SERVO DA REALIDADE

Fui eu sozinho. Caminhei até o secretário e o falei, com ódio em minhas palavras: “Seu imundo! Poderíamos estar vivendo bem, se não por sua culpa! ”. Acontece que ele não tinha verdadeiramente culpa de nada. Coitado, era só mais um fantoche. Mas um que era diretamente manipulado, sem escolha do que fazer.

Minha vontade é real, mas vejo ser impossível mudar algo. O Sistema está completamente regulado e somos todos reféns — até quem achamos que possui algum poder.

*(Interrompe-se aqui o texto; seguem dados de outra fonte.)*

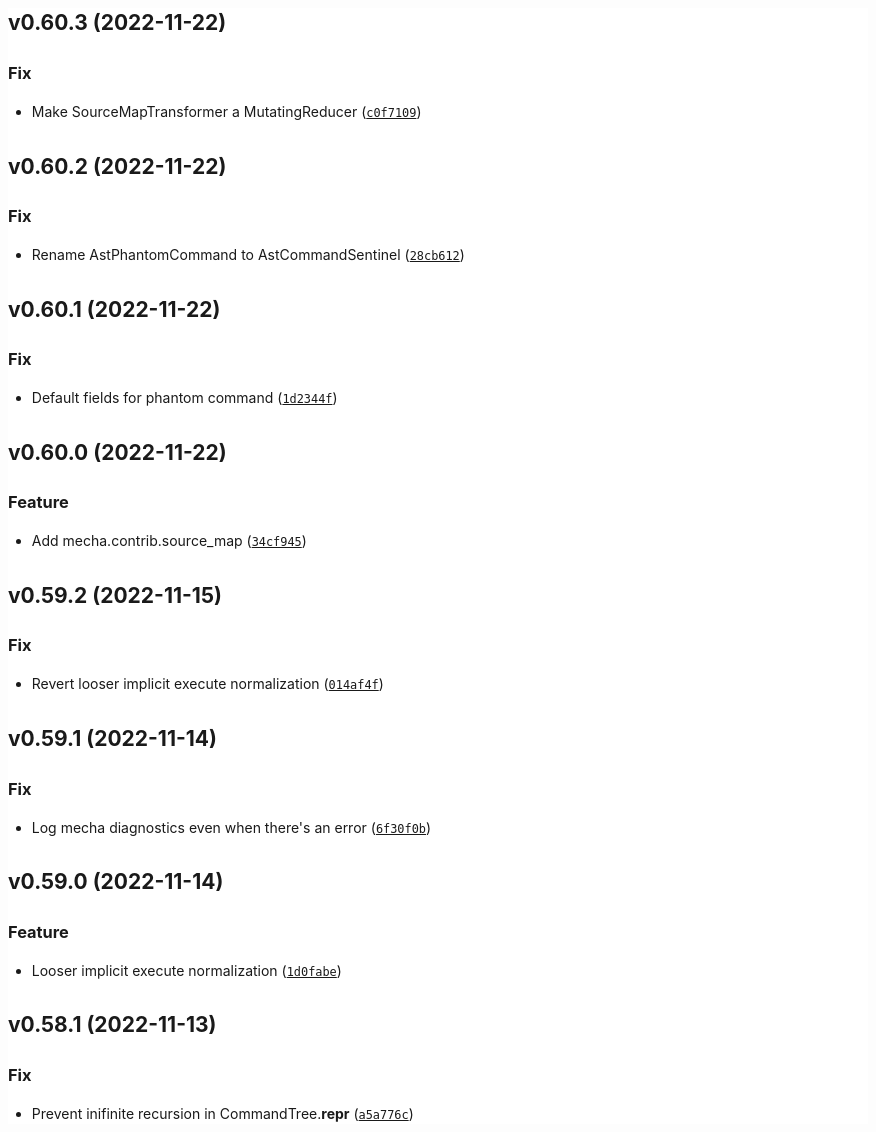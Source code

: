 ## v0.60.3 (2022-11-22)
### Fix
* Make SourceMapTransformer a MutatingReducer ([`c0f7109`](https://github.com/mcbeet/mecha/commit/c0f7109b2ef0bf74e21929b114146941e6d0b77c))

## v0.60.2 (2022-11-22)
### Fix
* Rename AstPhantomCommand to AstCommandSentinel ([`28cb612`](https://github.com/mcbeet/mecha/commit/28cb612fd592142dccf3ef359fe0e0c9047675d4))

## v0.60.1 (2022-11-22)
### Fix
* Default fields for phantom command ([`1d2344f`](https://github.com/mcbeet/mecha/commit/1d2344f26622f2cb5d732e3af7ad19403f2e9d43))

## v0.60.0 (2022-11-22)
### Feature
* Add mecha.contrib.source_map ([`34cf945`](https://github.com/mcbeet/mecha/commit/34cf945a089079b40761e41ae2921a51e9b48b4c))

## v0.59.2 (2022-11-15)
### Fix
* Revert looser implicit execute normalization ([`014af4f`](https://github.com/mcbeet/mecha/commit/014af4f84a8b97e9d534fa85423338cfa028d4dc))

## v0.59.1 (2022-11-14)
### Fix
* Log mecha diagnostics even when there's an error ([`6f30f0b`](https://github.com/mcbeet/mecha/commit/6f30f0b4eee25e69005b1b76fce8e672a71a92dd))

## v0.59.0 (2022-11-14)
### Feature
* Looser implicit execute normalization ([`1d0fabe`](https://github.com/mcbeet/mecha/commit/1d0fabe26ba2f97dc1f89e71fbc0c312c45957f2))

## v0.58.1 (2022-11-13)
### Fix
* Prevent inifinite recursion in CommandTree.__repr__ ([`a5a776c`](https://github.com/mcbeet/mecha/commit/a5a776c9322a97aa0e55ba8b329800c5073977c4))
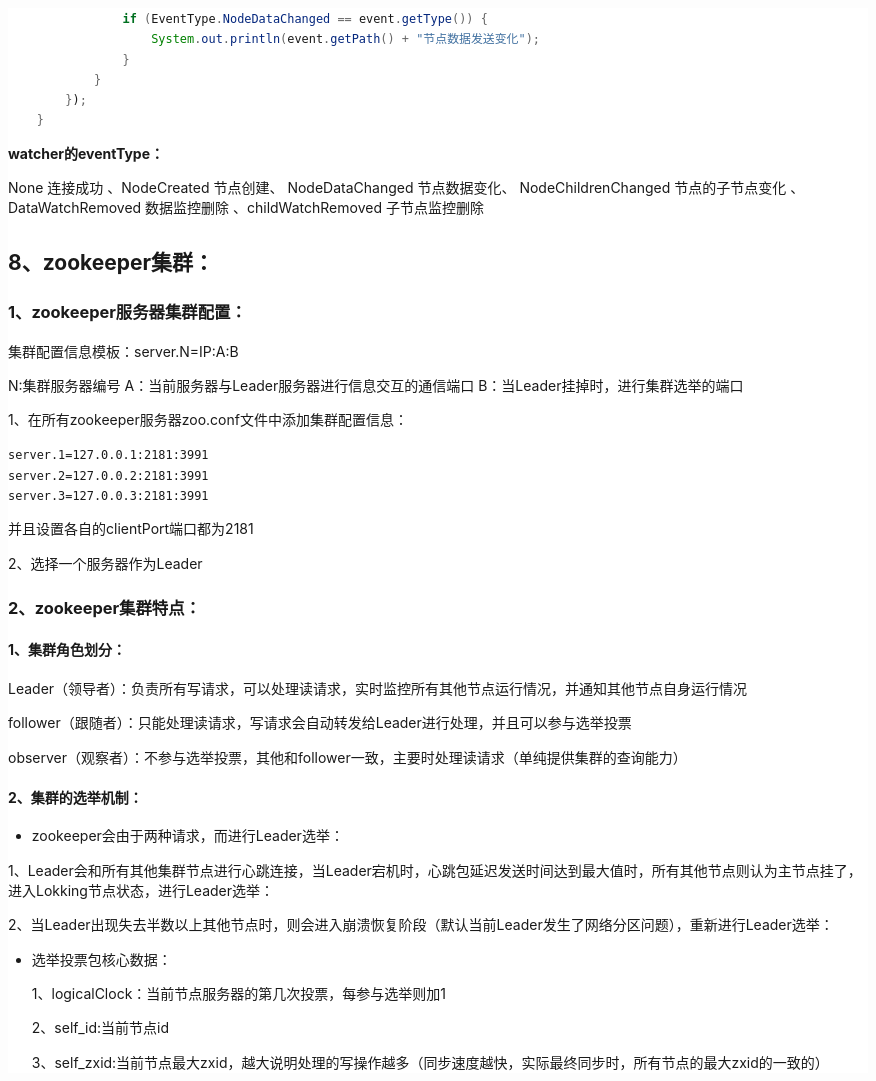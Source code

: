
 ```java
				if (EventType.NodeDataChanged == event.getType()) {
					System.out.println(event.getPath() + "节点数据发送变化");
				}
			}
		});
	}
```

**watcher的eventType：**

None   连接成功  、NodeCreated 节点创建、 NodeDataChanged  节点数据变化、 NodeChildrenChanged  节点的子节点变化 、DataWatchRemoved 数据监控删除 、childWatchRemoved 子节点监控删除

## 8、zookeeper集群：

### 1、zookeeper服务器集群配置：

集群配置信息模板：server.N=IP:A:B

N:集群服务器编号  A：当前服务器与Leader服务器进行信息交互的通信端口    B：当Leader挂掉时，进行集群选举的端口

1、在所有zookeeper服务器zoo.conf文件中添加集群配置信息：

```
server.1=127.0.0.1:2181:3991
server.2=127.0.0.2:2181:3991
server.3=127.0.0.3:2181:3991
```

并且设置各自的clientPort端口都为2181

2、选择一个服务器作为Leader

### 2、zookeeper集群特点：

#### 1、集群角色划分：

Leader（领导者）：负责所有写请求，可以处理读请求，实时监控所有其他节点运行情况，并通知其他节点自身运行情况

follower（跟随者）：只能处理读请求，写请求会自动转发给Leader进行处理，并且可以参与选举投票

observer（观察者）：不参与选举投票，其他和follower一致，主要时处理读请求（单纯提供集群的查询能力）

#### 2、集群的选举机制：

- zookeeper会由于两种请求，而进行Leader选举：

1、Leader会和所有其他集群节点进行心跳连接，当Leader宕机时，心跳包延迟发送时间达到最大值时，所有其他节点则认为主节点挂了，进入Lokking节点状态，进行Leader选举：

2、当Leader出现失去半数以上其他节点时，则会进入崩溃恢复阶段（默认当前Leader发生了网络分区问题），重新进行Leader选举：

- 选举投票包核心数据：

  1、logicalClock：当前节点服务器的第几次投票，每参与选举则加1

  2、self_id:当前节点id

  3、self_zxid:当前节点最大zxid，越大说明处理的写操作越多（同步速度越快，实际最终同步时，所有节点的最大zxid的一致的）

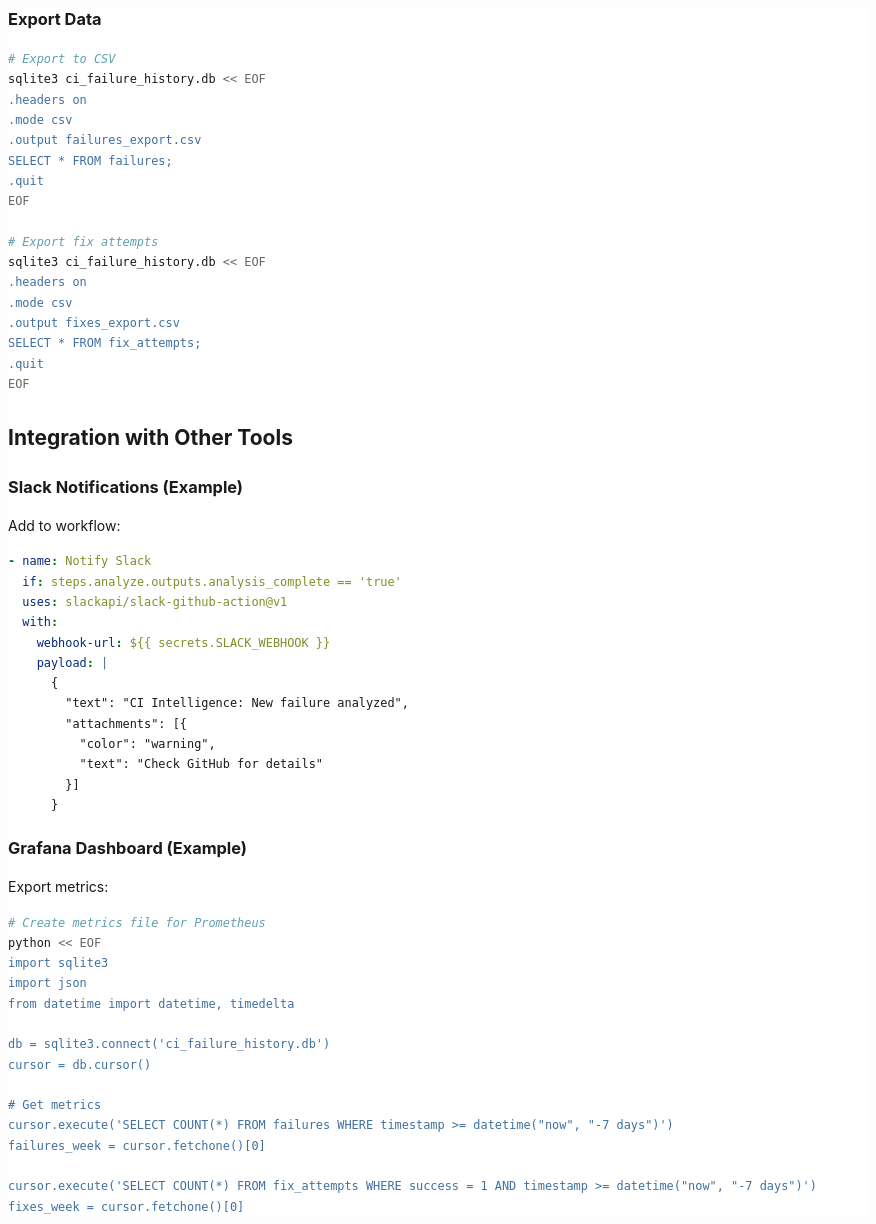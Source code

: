 ### Export Data

```bash
# Export to CSV
sqlite3 ci_failure_history.db << EOF
.headers on
.mode csv
.output failures_export.csv
SELECT * FROM failures;
.quit
EOF

# Export fix attempts
sqlite3 ci_failure_history.db << EOF
.headers on
.mode csv
.output fixes_export.csv
SELECT * FROM fix_attempts;
.quit
EOF
```

## Integration with Other Tools

### Slack Notifications (Example)

Add to workflow:

```yaml
- name: Notify Slack
  if: steps.analyze.outputs.analysis_complete == 'true'
  uses: slackapi/slack-github-action@v1
  with:
    webhook-url: ${{ secrets.SLACK_WEBHOOK }}
    payload: |
      {
        "text": "CI Intelligence: New failure analyzed",
        "attachments": [{
          "color": "warning",
          "text": "Check GitHub for details"
        }]
      }
```

### Grafana Dashboard (Example)

Export metrics:

```bash
# Create metrics file for Prometheus
python << EOF
import sqlite3
import json
from datetime import datetime, timedelta

db = sqlite3.connect('ci_failure_history.db')
cursor = db.cursor()

# Get metrics
cursor.execute('SELECT COUNT(*) FROM failures WHERE timestamp >= datetime("now", "-7 days")')
failures_week = cursor.fetchone()[0]

cursor.execute('SELECT COUNT(*) FROM fix_attempts WHERE success = 1 AND timestamp >= datetime("now", "-7 days")')
fixes_week = cursor.fetchone()[0]
```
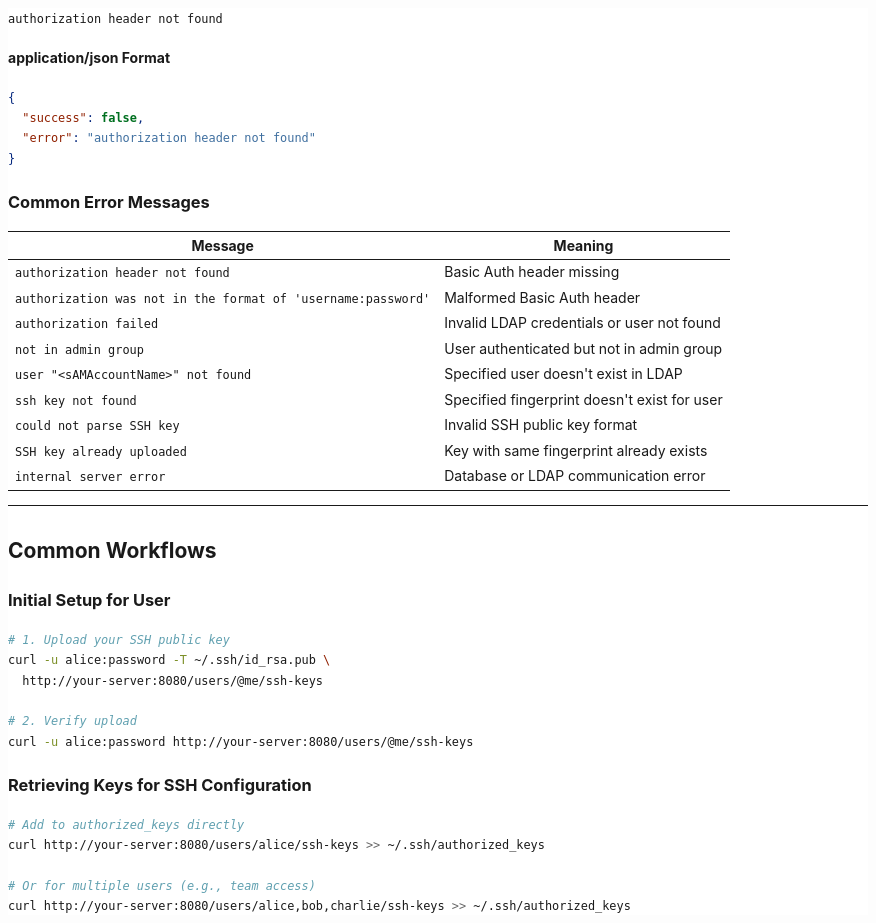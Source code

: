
 ```
authorization header not found
```

#### application/json Format

```json
{
  "success": false,
  "error": "authorization header not found"
}
```

### Common Error Messages

| Message | Meaning |
|---------|---------|
| `authorization header not found` | Basic Auth header missing |
| `authorization was not in the format of 'username:password'` | Malformed Basic Auth header |
| `authorization failed` | Invalid LDAP credentials or user not found |
| `not in admin group` | User authenticated but not in admin group |
| `user "<sAMAccountName>" not found` | Specified user doesn't exist in LDAP |
| `ssh key not found` | Specified fingerprint doesn't exist for user |
| `could not parse SSH key` | Invalid SSH public key format |
| `SSH key already uploaded` | Key with same fingerprint already exists |
| `internal server error` | Database or LDAP communication error |

---

## Common Workflows

### Initial Setup for User

```bash
# 1. Upload your SSH public key
curl -u alice:password -T ~/.ssh/id_rsa.pub \
  http://your-server:8080/users/@me/ssh-keys

# 2. Verify upload
curl -u alice:password http://your-server:8080/users/@me/ssh-keys
```

### Retrieving Keys for SSH Configuration

```bash
# Add to authorized_keys directly
curl http://your-server:8080/users/alice/ssh-keys >> ~/.ssh/authorized_keys

# Or for multiple users (e.g., team access)
curl http://your-server:8080/users/alice,bob,charlie/ssh-keys >> ~/.ssh/authorized_keys
```
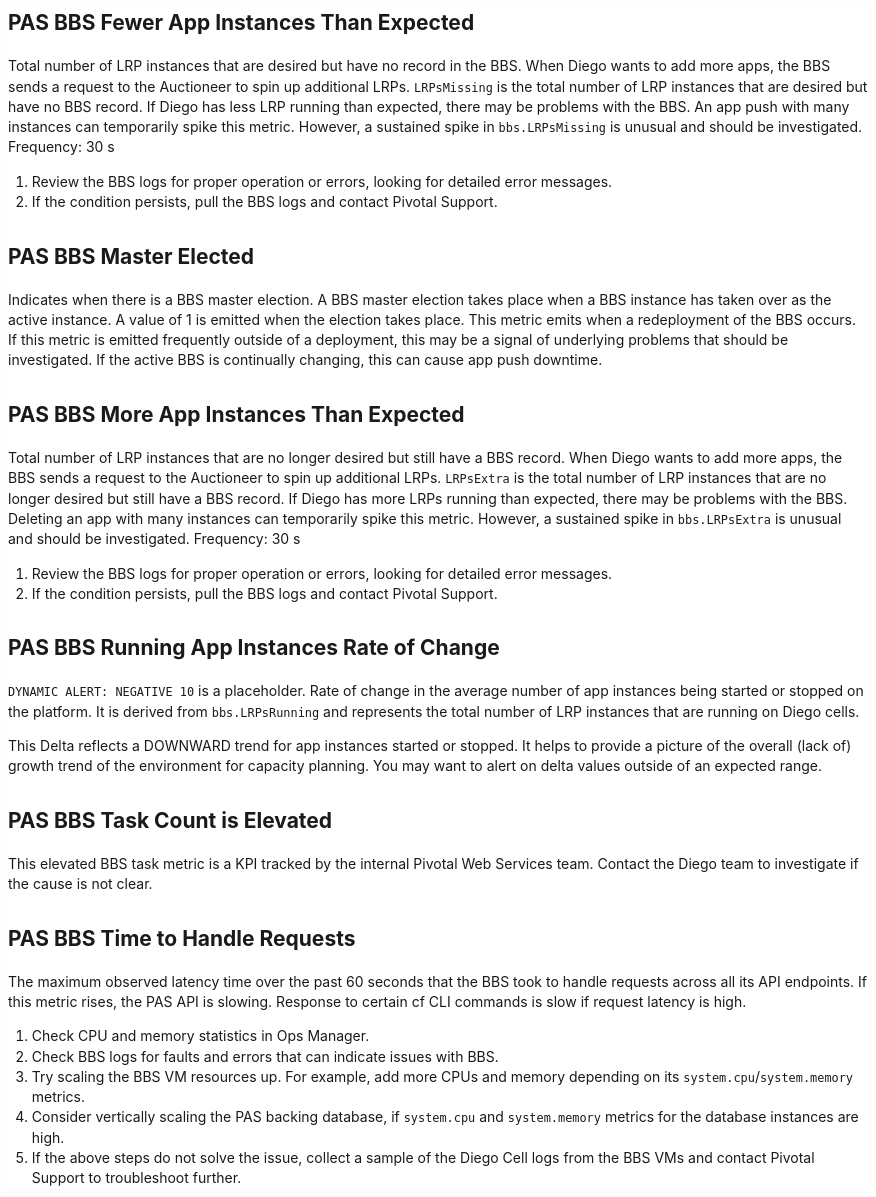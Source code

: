 ## PAS BBS Fewer App Instances Than Expected

Total number of LRP instances that are desired but have no record in the BBS. When Diego wants to add more apps, the BBS sends a request to the Auctioneer to spin up additional LRPs. `LRPsMissing` is the total number of LRP instances that are desired but have no BBS record. If Diego has less LRP running than expected, there may be problems with the BBS. An app push with many instances can temporarily spike this metric. However, a sustained spike in `bbs.LRPsMissing` is unusual and should be investigated. Frequency: 30 s

1. Review the BBS logs for proper operation or errors, looking for detailed error messages.
2. If the condition persists, pull the BBS logs and contact Pivotal Support.

## PAS BBS Master Elected

Indicates when there is a BBS master election. A BBS master election takes place when a BBS instance has taken over as the active instance. A value of 1 is emitted when the election takes place. This metric emits when a redeployment of the BBS occurs. If this metric is emitted frequently outside of a deployment, this may be a signal of underlying problems that should be investigated. If the active BBS is continually changing, this can cause app push downtime.

## PAS BBS More App Instances Than Expected

Total number of LRP instances that are no longer desired but still have a BBS record. When Diego wants to add more apps, the BBS sends a request to the Auctioneer to spin up additional LRPs. `LRPsExtra` is the total number of LRP instances that are no longer desired but still have a BBS record. If Diego has more LRPs running than expected, there may be problems with the BBS. Deleting an app with many instances can temporarily spike this metric. However, a sustained spike in `bbs.LRPsExtra` is unusual and should be investigated. Frequency: 30 s
1. Review the BBS logs for proper operation or errors, looking for detailed error messages.
2. If the condition persists, pull the BBS logs and contact Pivotal Support.

## PAS BBS Running App Instances Rate of Change

`DYNAMIC ALERT: NEGATIVE 10` is a placeholder. Rate of change in the average number of app instances being started or stopped on the platform. It is derived from `bbs.LRPsRunning` and represents the total number of LRP instances that are running on Diego cells.

This Delta reflects a DOWNWARD trend for app instances started or stopped. It helps to provide a picture of the overall (lack of) growth trend of the environment for capacity planning. You may want to alert on delta values outside of an expected range.

## PAS BBS Task Count is Elevated

This elevated BBS task metric is a KPI tracked by the internal Pivotal Web Services team. Contact the Diego team to investigate if the cause is not clear.

## PAS BBS Time to Handle Requests

The maximum observed latency time over the past 60 seconds that the BBS took to handle requests across all its API endpoints. If this metric rises, the PAS API is slowing. Response to certain cf CLI commands is slow if request latency is high.
1. Check CPU and memory statistics in Ops Manager.
2. Check BBS logs for faults and errors that can indicate issues with BBS.
3. Try scaling the BBS VM resources up. For example, add more CPUs and memory depending on its `system.cpu`/`system.memory` metrics.
4. Consider vertically scaling the PAS backing database, if `system.cpu` and `system.memory` metrics for the database instances are high.
5. If the above steps do not solve the issue, collect a sample of the Diego Cell logs from the BBS VMs and contact Pivotal Support to troubleshoot further.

Quando falo que o secretário não tem autonomia, não me refiro ao fato de estar subordinado ao governador... este mesmo sequer tem muitas realizações próprias. Estes estão ali só de enfeite. Somente como faixada. Para esconder quem tem poder de verdade, quem é culpado de fato... os homens engravatados agem mesmo

como manequins. São frios.

Fora apenas uns dias após meu embate com o que pensei serem autoridades que descobri que era tudo em vão. Minha vida fora inteiramente planejada em antecedência à minha nascença. Somos concebidos ao mundo já com um plano de vida. E mesmo que este não nos agrade, nada pode ser feito...

Nesta realidade, o homem afastou-se do Divino. Talvez estejamos no Juízo Final. Os sanos poderão ter luz, mas, em um mundo insano como este, creio que mesmo as mais simples esperanças sejam motivo de risada.

Estamos todos insanos. Somos educados e disciplinados a tal. O mundo não nos torna assim — aqueles que arquitetam nossa realidade sim. O mundo, hoje, apenas reflete a (in)consciência coletiva.

Vejamos pelo avanço da tecnologia, que no lugar de nos libertar apenas nos prende cada vez mais na Cidade dos Homens.

Somos vigiados por eles.

Somos controlados pelos mesmos.

Aqueles que estão acima de nós, que nos coordenam até nossa morte, que decidem nosso futuro, mas que nunca podemos ver.

Quando falamos, eles sabem.

Quando queremos decidir algo, eles nos influenciam.

Minha vontade talvez não seja minha...

Após perceber o que me cerca, recebi, coincidentemente, uma intimação judicial que acusou-me de calúnia às autoridades públicas. Fui coagido a apresentar-me e ser preso.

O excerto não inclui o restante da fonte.